** Data listing follows **

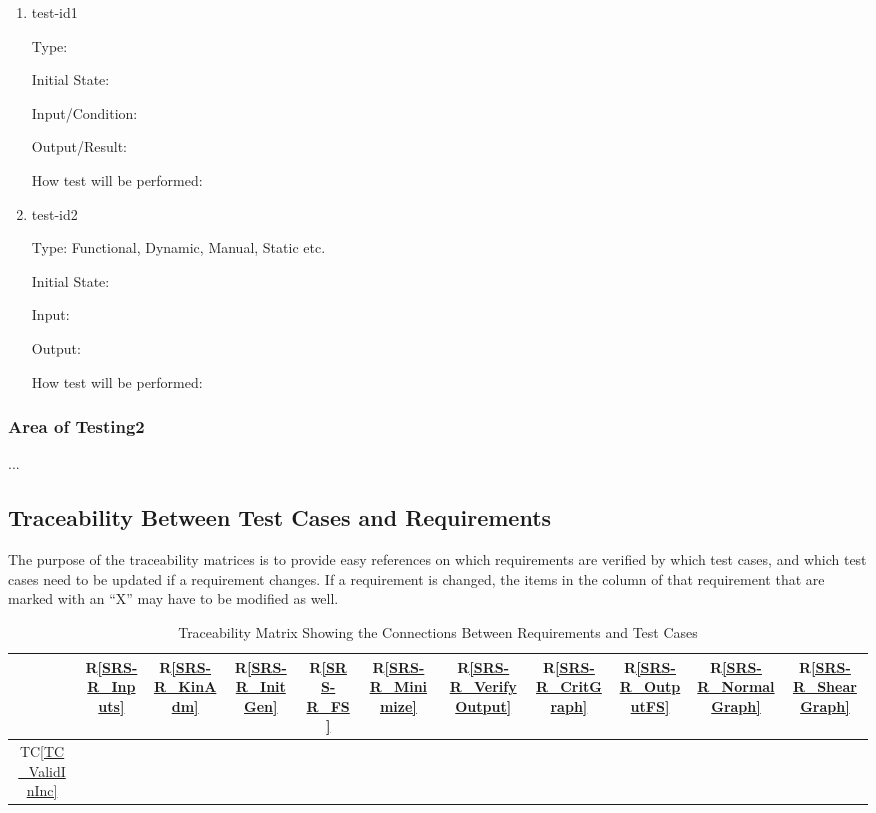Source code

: \documentclass[12pt, titlepage]{article}
\newcommand{\rref}[1]{R\ref{#1}}
\newcommand{\tcref}[1]{TC\ref{#1}}
\begin{document}
\begin{enumerate}

\item{test-id1\\}

Type: 
					
Initial State: 
					
Input/Condition: 
					
Output/Result: 
					
How test will be performed: 
					
\item{test-id2\\}

Type: Functional, Dynamic, Manual, Static etc.
					
Initial State: 
					
Input: 
					
Output: 
					
How test will be performed: 

\end{enumerate}

\subsubsection{Area of Testing2}

...

\subsection{Traceability Between Test Cases and Requirements}

\noindent The purpose of the traceability matrices is to provide easy 
references on which requirements are verified by which test cases, and which 
test cases need to be updated if a requirement changes.  If a requirement is 
changed, the items in the column of that requirement that are marked
with an ``X'' may have to be modified as well. 

\begin{table}[h!]
	\centering
	\begin{tabular}{|c|c|c|c|c|c|c|c|c|c|c|}
		\hline
		& \rref{SRS-R_Inputs}& \rref{SRS-R_KinAdm}& \rref{SRS-R_InitGen}& 
		\rref{SRS-R_FS}& \rref{SRS-R_Minimize} & \rref{SRS-R_VerifyOutput}& 
		\rref{SRS-R_CritGraph}& \rref{SRS-R_OutputFS}& 
		\rref{SRS-R_NormalGraph}& \rref{SRS-R_ShearGraph} \\
		\hline
		\tcref{TC_ValidInInc}       & & & & & & & & & & \\ \hline
		\hline
	\end{tabular}
	\caption{Traceability Matrix Showing the Connections Between Requirements 
	and Test Cases}
	\label{Table:T_trace}
\end{table}
\end{document}
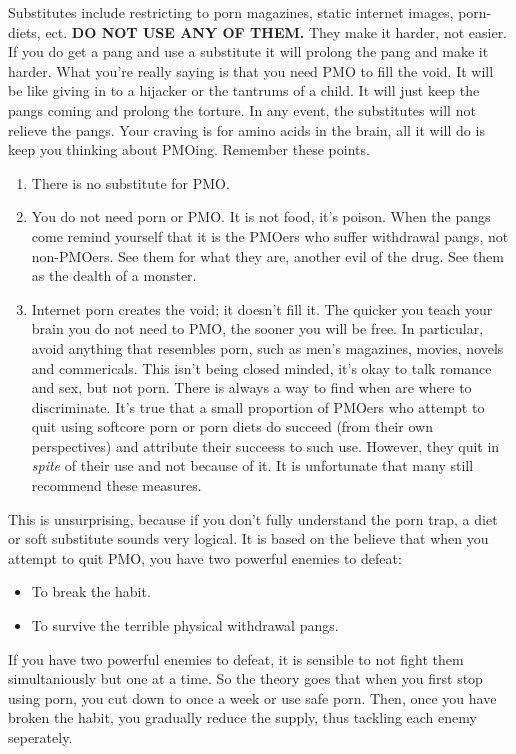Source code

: \documentclass[easypeasy.tex]{subfiles}
\begin{document}
Substitutes include restricting to porn magazines, static internet images, porn-diets, ect. \textbf{DO NOT USE ANY OF THEM.} They make it harder, not easier. If you do get a pang and use a substitute it will prolong the pang and make it harder. What you're really saying is that you need PMO to fill the void. It will be like giving in to a hijacker or the tantrums of a child. It will just keep the pangs coming and prolong the torture. In any event, the substitutes will not relieve the pangs. Your craving is for amino acids in the brain, all it will do is keep you thinking about PMOing. Remember these points.
\begin{enumerate}
  \item There is no substitute for PMO.
  \item You do not need porn or PMO. It is not food, it's poison. When the pangs come remind yourself that it is the PMOers who suffer withdrawal pangs, not non-PMOers. See them for what they are, another evil of the drug. See them as the dealth of a monster.
  \item Internet porn creates the void; it doesn't fill it. The quicker you teach your brain you do not need to PMO, the sooner you will be free. In particular, avoid anything that resembles porn, such as men's magazines, movies, novels and commericals. This isn't being closed minded, it's okay to talk romance and sex, but not porn. There is always a way to find when are where to discriminate. It's true that a small proportion of PMOers who attempt to quit using softcore porn or porn diets do succeed (from their own perspectives) and attribute their succeess to such use. However, they quit in \textit{spite} of their use and not because of it. It is unfortunate that many still recommend these measures.
\end{enumerate}
This is unsurprising, because if you don't fully understand the porn trap, a diet or soft substitute sounds very logical. It is based on the believe that when you attempt to quit PMO, you have two powerful enemies to defeat:
\begin{itemize}
  \item To break the habit.
  \item To survive the terrible physical withdrawal pangs.
\end{itemize}

If you have two powerful enemies to defeat, it is sensible to not fight them simultaniously but one at a time. So the theory goes that when you first stop using porn, you cut down to once a week or use safe porn. Then, once you have broken the habit, you gradually reduce the supply, thus tackling each enemy seperately.
\end{document}
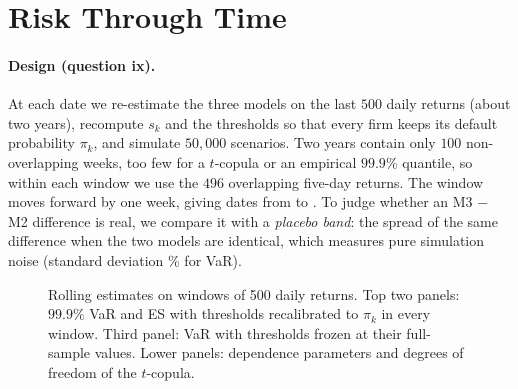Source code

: \section{Risk Through Time}
\label{sec:rolling}


\paragraph{Design (question ix).}
At each date we re-estimate the three models on the last $500$ daily returns (about two years), recompute $s_k$ and the thresholds so that every firm keeps its default probability $\pi_k$, and simulate $50{,}000$ scenarios. Two years contain only $100$ non-overlapping weeks, too few for a $t$-copula or an empirical $99.9\%$ quantile, so within each window we use the $496$ overlapping five-day returns. The window moves forward by one week, giving  dates from  to . To judge whether an M3 $-$ M2 difference is real, we compare it with a \emph{placebo band}: the spread of the same difference when the two models are identical, which measures pure simulation noise (standard deviation \% for VaR).

\begin{figure}[p]
\centering
{}
\caption{Rolling estimates on windows of 500 daily returns. Top two panels: $99.9\%$ VaR and ES with thresholds recalibrated to $\pi_k$ in every window. Third panel: VaR with thresholds frozen at their full-sample values. Lower panels: dependence parameters and degrees of freedom of the $t$-copula.}
\label{fig:rolling}
\end{figure}

\begin{table}[tb]
\caption{Rolling $99.9\%$ VaR and ES (USD),  windows of 500 daily returns.}
\label{tab:rolling}
\centering
{}
\end{table}


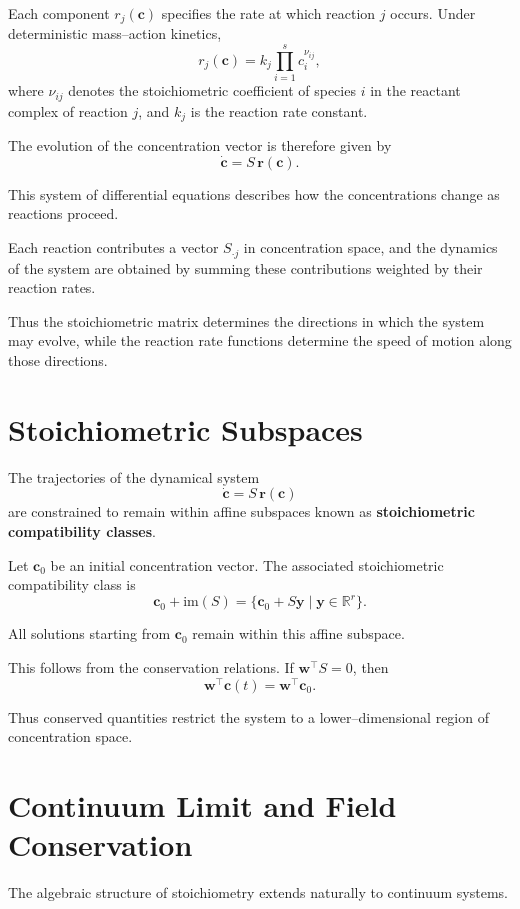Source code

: \documentclass[11pt, openany]{book}
\theoremstyle{plain}
\theoremstyle{definition}
\theoremstyle{remark}
\begin{document}
Each component $r_j(\mathbf{c})$ specifies the rate at which reaction
$j$ occurs. Under deterministic mass–action kinetics,
\[
r_j(\mathbf{c})
=
k_j \prod_{i=1}^{s} c_i^{\nu_{ij}},
\]
where $\nu_{ij}$ denotes the stoichiometric coefficient of species $i$
in the reactant complex of reaction $j$, and $k_j$ is the reaction rate
constant.

The evolution of the concentration vector is therefore given by
\[
\dot{\mathbf{c}}=S\,\mathbf{r}(\mathbf{c}).
\]

This system of differential equations describes how the concentrations
change as reactions proceed.

\medskip

Each reaction contributes a vector $S_{\cdot j}$ in concentration space,
and the dynamics of the system are obtained by summing these
contributions weighted by their reaction rates.

Thus the stoichiometric matrix determines the directions in which the
system may evolve, while the reaction rate functions determine the
speed of motion along those directions.

\section{Stoichiometric Subspaces}

The trajectories of the dynamical system
\[
\dot{\mathbf{c}}=S\,\mathbf{r}(\mathbf{c})
\]
are constrained to remain within affine subspaces known as
\textbf{stoichiometric compatibility classes}.

Let $\mathbf{c}_0$ be an initial concentration vector. The associated
stoichiometric compatibility class is
\[
\mathbf{c}_0+\mathrm{im}(S)
=
\{\mathbf{c}_0+S\mathbf{y}\mid \mathbf{y}\in\mathbb{R}^r\}.
\]

All solutions starting from $\mathbf{c}_0$ remain within this affine
subspace.

This follows from the conservation relations. If
$\mathbf{w}^\top S=0$, then
\[
\mathbf{w}^\top\mathbf{c}(t)=\mathbf{w}^\top\mathbf{c}_0.
\]

Thus conserved quantities restrict the system to a lower–dimensional
region of concentration space.

\section{Continuum Limit and Field Conservation}

The algebraic structure of stoichiometry extends naturally to
continuum systems.
\end{document}
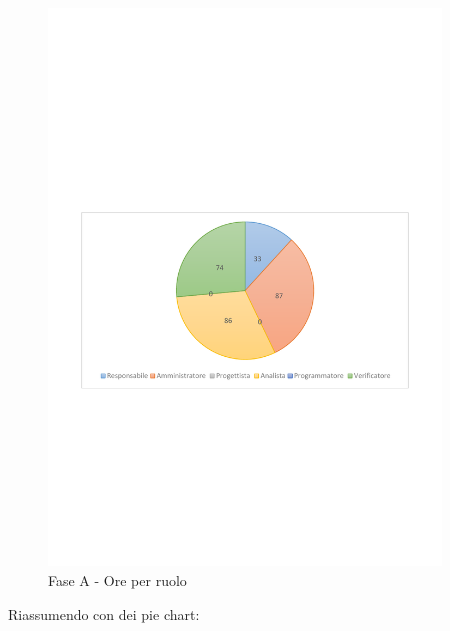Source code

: \documentclass[../PianoProgetto.tex]{subfiles}
\begin{document}
\vfill	
	\begin{figure}[!h]
		\centering
		\includegraphics[width=0.93\textwidth , trim=2cm 9.5cm 2cm 11cm]{grafici/A/A-ore-ruolo}
			\caption{Fase A - Ore per ruolo}
		\label{fig:CircleChart-faseA_ore_r}
	\end{figure}
\vfill	
\newpage
\vfill	
Riassumendo con dei pie chart:
\end{document}
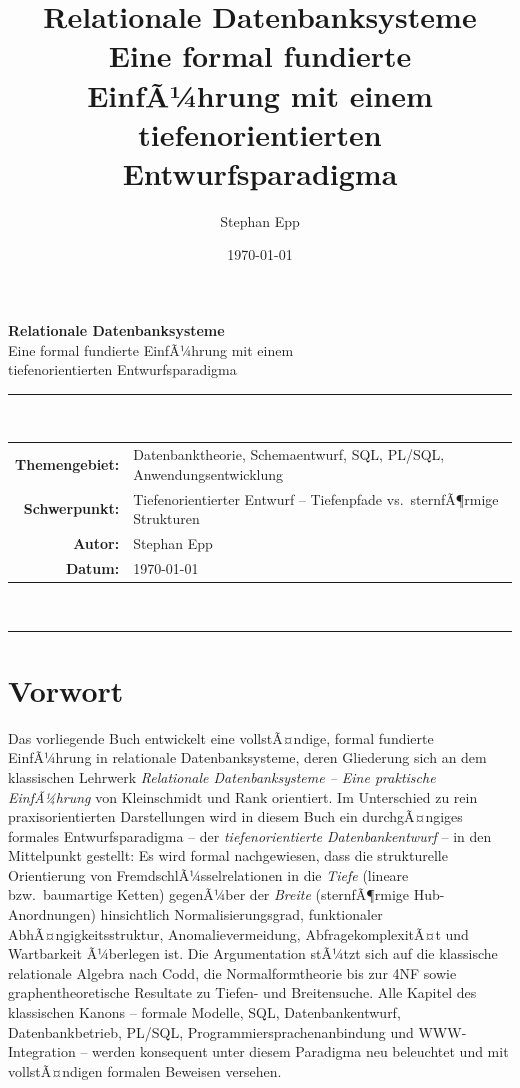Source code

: ﻿\documentclass[a4paper,12pt]{report}
\title{Relationale Datenbanksysteme \\ \large Eine formal fundierte EinfÃ¼hrung mit
einem tiefenorientierten Entwurfsparadigma}
\author{Stephan Epp}
\date{\today}
\theoremstyle{definition}
\theoremstyle{remark}
\begin{document}
\begin{titlepage}
  \centering
  \vspace*{2cm}
  {\LARGE\bfseries Relationale Datenbanksysteme}\\[0.5em]
  {\Large Eine formal fundierte EinfÃ¼hrung mit einem\\
  tiefenorientierten Entwurfsparadigma}
  \vspace{1.5cm}

  \rule{\textwidth}{0.4pt}\\[0.5em]
  \begin{tabular}{@{}r p{11cm}@{}}
    \textbf{Themengebiet:} & Datenbanktheorie, Schemaentwurf, SQL, PL/SQL, Anwendungsentwicklung \\[2pt]
    \textbf{Schwerpunkt:}  & Tiefenorientierter Entwurf -- Tiefenpfade vs.\ sternfÃ¶rmige Strukturen \\[2pt]
    \textbf{Autor:}        & Stephan Epp \\[2pt]
    \textbf{Datum:}        & \today \\
  \end{tabular}\\[0.5em]
  \rule{\textwidth}{0.4pt}
  \vfill
\end{titlepage}

\tableofcontents

\chapter*{Vorwort}

Das vorliegende Buch entwickelt eine vollstÃ¤ndige, formal fundierte
EinfÃ¼hrung in relationale Datenbanksysteme, deren Gliederung sich an dem
klassischen Lehrwerk \emph{Relationale Datenbanksysteme -- Eine praktische
EinfÃ¼hrung} von Kleinschmidt und Rank orientiert. Im Unterschied zu rein
praxisorientierten Darstellungen wird in diesem Buch ein durchgÃ¤ngiges
formales Entwurfsparadigma -- der \emph{tiefenorientierte Datenbankentwurf}
-- in den Mittelpunkt gestellt: Es wird formal nachgewiesen, dass die
strukturelle Orientierung von FremdschlÃ¼sselrelationen in die \emph{Tiefe}
(lineare bzw.\ baumartige Ketten) gegenÃ¼ber der \emph{Breite}
(sternfÃ¶rmige Hub-Anordnungen) hinsichtlich Normalisierungsgrad,
funktionaler AbhÃ¤ngigkeitsstruktur, Anomalievermeidung,
AbfragekomplexitÃ¤t und Wartbarkeit Ã¼berlegen ist. Die Argumentation
stÃ¼tzt sich auf die klassische relationale Algebra nach Codd, die
Normalformtheorie bis zur 4NF sowie graphentheoretische Resultate zu
Tiefen- und Breitensuche. Alle Kapitel des klassischen Kanons --
formale Modelle, SQL, Datenbankentwurf, Datenbankbetrieb, PL/SQL,
Programmiersprachenanbindung und WWW-Integration -- werden konsequent
unter diesem Paradigma neu beleuchtet und mit vollstÃ¤ndigen formalen
Beweisen versehen.
\end{document}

** End of Data listing **

> _What you will do_
Return every line holding the word "fundierte" from the records.

> _Completed exercise_
\title{Relationale Datenbanksysteme \\ \large Eine formal fundierte EinfÃ¼hrung mit
  {\Large Eine formal fundierte EinfÃ¼hrung mit einem\\
Das vorliegende Buch entwickelt eine vollstÃ¤ndige, formal fundierte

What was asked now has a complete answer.